大学受験界の伝統的先端雑誌として他を圧倒する情報源及び情報を保持していた『螢雪時代』は、一般読者(受験生)はもとより、大学、高校、マスコミ、大手予備校関係者へその最新・独占情報等を提供し続け大学受験界を常にリードした。

  • 文部科学省文部省)の最新情報公開。
  • 入学者選抜法(入試科目・入試日程・募集方法)の完全掲載。
  • 全大学の入試結果の完全掲載。
  • 東大、京大、早大、慶大等の合格者最低点に関する完全掲載。
  • 共通一次試験予想平均点。その的中率は他の大手予備校と比べて非常に高かったと言われている。

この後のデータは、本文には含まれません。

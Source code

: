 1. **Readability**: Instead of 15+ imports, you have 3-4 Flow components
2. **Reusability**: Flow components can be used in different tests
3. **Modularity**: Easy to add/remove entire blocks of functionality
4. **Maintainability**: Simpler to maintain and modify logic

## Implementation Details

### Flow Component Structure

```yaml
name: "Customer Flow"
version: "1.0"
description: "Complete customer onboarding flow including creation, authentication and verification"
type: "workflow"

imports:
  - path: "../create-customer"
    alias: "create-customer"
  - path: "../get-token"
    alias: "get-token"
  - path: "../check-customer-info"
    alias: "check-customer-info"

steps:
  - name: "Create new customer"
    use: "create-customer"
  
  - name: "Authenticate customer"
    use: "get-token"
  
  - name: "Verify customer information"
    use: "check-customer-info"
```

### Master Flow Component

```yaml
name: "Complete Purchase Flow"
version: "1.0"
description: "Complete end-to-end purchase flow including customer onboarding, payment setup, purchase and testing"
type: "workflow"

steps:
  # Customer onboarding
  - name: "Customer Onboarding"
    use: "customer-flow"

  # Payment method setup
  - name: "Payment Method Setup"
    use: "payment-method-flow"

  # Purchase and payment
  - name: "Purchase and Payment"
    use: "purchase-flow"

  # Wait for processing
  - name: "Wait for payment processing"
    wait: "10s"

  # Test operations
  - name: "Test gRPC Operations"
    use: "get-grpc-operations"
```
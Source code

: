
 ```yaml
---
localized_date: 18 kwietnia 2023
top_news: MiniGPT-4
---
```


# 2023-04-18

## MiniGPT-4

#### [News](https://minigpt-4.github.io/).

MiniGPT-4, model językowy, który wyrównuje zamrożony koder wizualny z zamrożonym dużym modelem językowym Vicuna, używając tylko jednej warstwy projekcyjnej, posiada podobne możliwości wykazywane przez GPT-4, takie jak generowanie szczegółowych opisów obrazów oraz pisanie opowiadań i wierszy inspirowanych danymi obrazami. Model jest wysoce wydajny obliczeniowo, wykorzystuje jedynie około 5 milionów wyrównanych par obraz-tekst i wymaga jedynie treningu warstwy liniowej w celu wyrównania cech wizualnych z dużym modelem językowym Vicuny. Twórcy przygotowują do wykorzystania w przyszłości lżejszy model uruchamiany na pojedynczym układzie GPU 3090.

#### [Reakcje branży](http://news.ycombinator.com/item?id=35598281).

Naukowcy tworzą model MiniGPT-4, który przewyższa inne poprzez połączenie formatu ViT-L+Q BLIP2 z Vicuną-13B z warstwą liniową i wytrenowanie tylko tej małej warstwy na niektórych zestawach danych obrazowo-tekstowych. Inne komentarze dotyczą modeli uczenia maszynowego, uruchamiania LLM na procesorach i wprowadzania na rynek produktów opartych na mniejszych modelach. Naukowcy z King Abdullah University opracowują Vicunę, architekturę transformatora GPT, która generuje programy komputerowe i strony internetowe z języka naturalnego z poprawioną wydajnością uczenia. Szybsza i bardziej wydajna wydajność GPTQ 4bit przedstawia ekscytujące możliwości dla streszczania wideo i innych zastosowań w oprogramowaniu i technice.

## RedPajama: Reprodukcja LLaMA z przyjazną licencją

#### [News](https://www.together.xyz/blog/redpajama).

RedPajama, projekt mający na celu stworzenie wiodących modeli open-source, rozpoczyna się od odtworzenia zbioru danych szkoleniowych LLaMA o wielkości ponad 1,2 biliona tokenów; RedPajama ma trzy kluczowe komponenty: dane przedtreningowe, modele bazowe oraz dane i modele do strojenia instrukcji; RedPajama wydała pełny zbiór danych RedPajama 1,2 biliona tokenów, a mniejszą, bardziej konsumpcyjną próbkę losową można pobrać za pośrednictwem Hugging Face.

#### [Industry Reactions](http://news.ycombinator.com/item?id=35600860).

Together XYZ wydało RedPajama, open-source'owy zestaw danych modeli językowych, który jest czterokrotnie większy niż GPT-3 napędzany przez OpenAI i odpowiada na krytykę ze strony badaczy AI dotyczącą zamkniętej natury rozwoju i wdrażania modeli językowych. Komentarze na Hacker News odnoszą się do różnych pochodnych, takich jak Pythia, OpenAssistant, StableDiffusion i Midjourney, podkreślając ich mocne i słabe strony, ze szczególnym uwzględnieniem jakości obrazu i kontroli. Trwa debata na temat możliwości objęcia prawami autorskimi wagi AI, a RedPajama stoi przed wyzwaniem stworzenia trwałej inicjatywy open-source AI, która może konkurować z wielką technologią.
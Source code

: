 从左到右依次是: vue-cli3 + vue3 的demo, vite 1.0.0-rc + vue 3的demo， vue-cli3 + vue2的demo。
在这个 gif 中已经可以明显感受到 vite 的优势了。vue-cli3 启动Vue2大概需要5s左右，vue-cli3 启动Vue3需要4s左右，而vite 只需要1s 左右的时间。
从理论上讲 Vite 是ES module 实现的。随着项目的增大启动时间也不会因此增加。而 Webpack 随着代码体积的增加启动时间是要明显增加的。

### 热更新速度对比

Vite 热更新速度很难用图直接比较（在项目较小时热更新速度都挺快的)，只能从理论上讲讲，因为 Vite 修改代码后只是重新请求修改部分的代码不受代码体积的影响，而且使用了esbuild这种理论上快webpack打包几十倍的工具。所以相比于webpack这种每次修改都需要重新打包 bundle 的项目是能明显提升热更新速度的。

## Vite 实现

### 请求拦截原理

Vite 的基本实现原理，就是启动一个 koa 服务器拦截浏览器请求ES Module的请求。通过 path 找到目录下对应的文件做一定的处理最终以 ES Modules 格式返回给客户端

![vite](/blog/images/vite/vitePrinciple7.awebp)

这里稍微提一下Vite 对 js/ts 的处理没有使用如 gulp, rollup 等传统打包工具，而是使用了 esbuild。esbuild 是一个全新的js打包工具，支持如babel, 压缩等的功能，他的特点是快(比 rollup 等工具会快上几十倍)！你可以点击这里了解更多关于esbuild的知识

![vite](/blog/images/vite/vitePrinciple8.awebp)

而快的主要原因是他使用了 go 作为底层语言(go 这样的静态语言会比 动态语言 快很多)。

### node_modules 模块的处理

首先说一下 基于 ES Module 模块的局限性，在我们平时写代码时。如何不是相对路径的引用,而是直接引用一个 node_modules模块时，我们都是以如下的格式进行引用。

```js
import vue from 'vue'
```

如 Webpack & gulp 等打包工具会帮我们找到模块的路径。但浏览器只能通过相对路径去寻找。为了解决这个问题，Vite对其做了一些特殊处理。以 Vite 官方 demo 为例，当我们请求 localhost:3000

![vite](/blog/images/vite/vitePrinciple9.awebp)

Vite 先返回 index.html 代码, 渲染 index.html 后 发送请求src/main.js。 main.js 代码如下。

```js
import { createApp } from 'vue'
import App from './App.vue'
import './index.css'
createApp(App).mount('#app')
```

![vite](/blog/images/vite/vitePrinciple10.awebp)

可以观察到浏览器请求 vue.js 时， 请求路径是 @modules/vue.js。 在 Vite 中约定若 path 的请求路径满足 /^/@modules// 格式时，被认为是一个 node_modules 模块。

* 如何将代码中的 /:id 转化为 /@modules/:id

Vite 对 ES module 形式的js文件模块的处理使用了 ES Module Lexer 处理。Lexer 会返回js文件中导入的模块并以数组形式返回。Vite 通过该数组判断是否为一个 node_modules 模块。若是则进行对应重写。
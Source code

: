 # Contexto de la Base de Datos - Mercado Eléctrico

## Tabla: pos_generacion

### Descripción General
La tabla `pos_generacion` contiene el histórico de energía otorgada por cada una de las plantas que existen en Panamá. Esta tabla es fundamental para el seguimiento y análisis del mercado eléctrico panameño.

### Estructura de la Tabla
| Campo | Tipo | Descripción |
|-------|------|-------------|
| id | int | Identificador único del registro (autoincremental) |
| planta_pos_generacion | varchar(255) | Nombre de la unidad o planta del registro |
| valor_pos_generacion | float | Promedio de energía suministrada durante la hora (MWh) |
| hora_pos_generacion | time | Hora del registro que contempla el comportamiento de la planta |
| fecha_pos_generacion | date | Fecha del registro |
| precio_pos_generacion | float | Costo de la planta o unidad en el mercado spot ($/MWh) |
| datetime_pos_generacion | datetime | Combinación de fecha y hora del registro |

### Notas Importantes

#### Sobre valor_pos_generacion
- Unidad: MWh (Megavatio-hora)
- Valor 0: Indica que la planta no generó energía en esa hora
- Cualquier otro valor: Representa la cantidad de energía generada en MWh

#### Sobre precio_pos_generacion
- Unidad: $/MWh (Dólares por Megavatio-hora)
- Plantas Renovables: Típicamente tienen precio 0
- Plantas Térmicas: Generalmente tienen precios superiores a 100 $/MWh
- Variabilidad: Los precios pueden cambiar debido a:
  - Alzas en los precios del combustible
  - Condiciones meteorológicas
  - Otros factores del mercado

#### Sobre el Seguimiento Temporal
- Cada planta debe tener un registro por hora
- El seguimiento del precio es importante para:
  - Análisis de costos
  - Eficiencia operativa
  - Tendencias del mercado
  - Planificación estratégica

こうしたことから日本の大学受験に関する変遷や歴史などの調査研究においても、欠かせない資料源として活用されている。

関連の社内出版事業等

戦前 - 終戦まで

  • 1931年(昭和6年)9月 赤尾好夫が歐文社(現旺文社)創業。
  • 1932年(昭和7年)10月 『受験旬報』創刊。旧制高校、専門学校、大学予科受験生対象とする通信教育会員の機関誌。
  • 1933年(昭和8年)『英文標準問題精講』(原仙作著)刊行。
  • 1935年(昭和10年) 『入試突破の対策を語る』刊行、赤尾好夫編『英単語熟語の総合的研究』刊行(初のロングセラー)。
  • 1936年(昭和11年) 高・専・大学予科『入学試験問題詳解』刊行。赤尾好夫編『英語基本単語集』刊行。
  • 1941年(昭和16年)『受験旬報』を『螢雪時代』と改題し月刊とする(定価50銭)。
  • 1942年(昭和17年)8月 「歐文社」を「旺文社」に社名変更。

戦後

  • 1945年(昭和20年)『螢雪時代』10月号を戦後の更新第1号として発行。定価1円。
  • 1949年(昭和24年) 『中学時代』創刊、『傾向と対策シリーズ』刊行。
  • 1952年(昭和27年)3月 「大学受験ラジオ講座」放送開始(文化放送)、『大学受験ラジオ講座テキスト』創刊。
  • 1954年(昭和29年)9月 『高校時代』創刊。11月、大学入試「模擬試験」開始。
  • 1955年(昭和30年)4月 『基礎英語ラジオ講座』放送開始。
  • 1956年(昭和31年)11月 『中学時代』を学年別に。
  • 1957年(昭和32年)9月 「全国学芸コンクール」創設、募集開始。
  • 1958年(昭和33年)4月 『百万人の英語テキスト』創刊。
  • 1964年(昭和39年)4月 『高校時代』を学年別に。
  • 1975年(昭和50年)4月 『小学時代』創刊。
  • 1976年(昭和51年)4月 『小学時代』を『小学時代6年生』に改題。
  • 1977年(昭和52年)4月 『小学時代5年生』創刊。
  • 1980年(昭和55年)4月 『螢雪短大』創刊。
  • 1988年(昭和63年)4月 『私大合格』創刊。後『私大螢雪』に改題。

螢雪時代臨時増刊号

『螢雪時代』は毎月の定期号以外に、タイムリーなテーマ別全情報を網羅した『螢雪時代臨時増刊号』を毎年発刊。 以下は2008年(平成20年)のラインナップ。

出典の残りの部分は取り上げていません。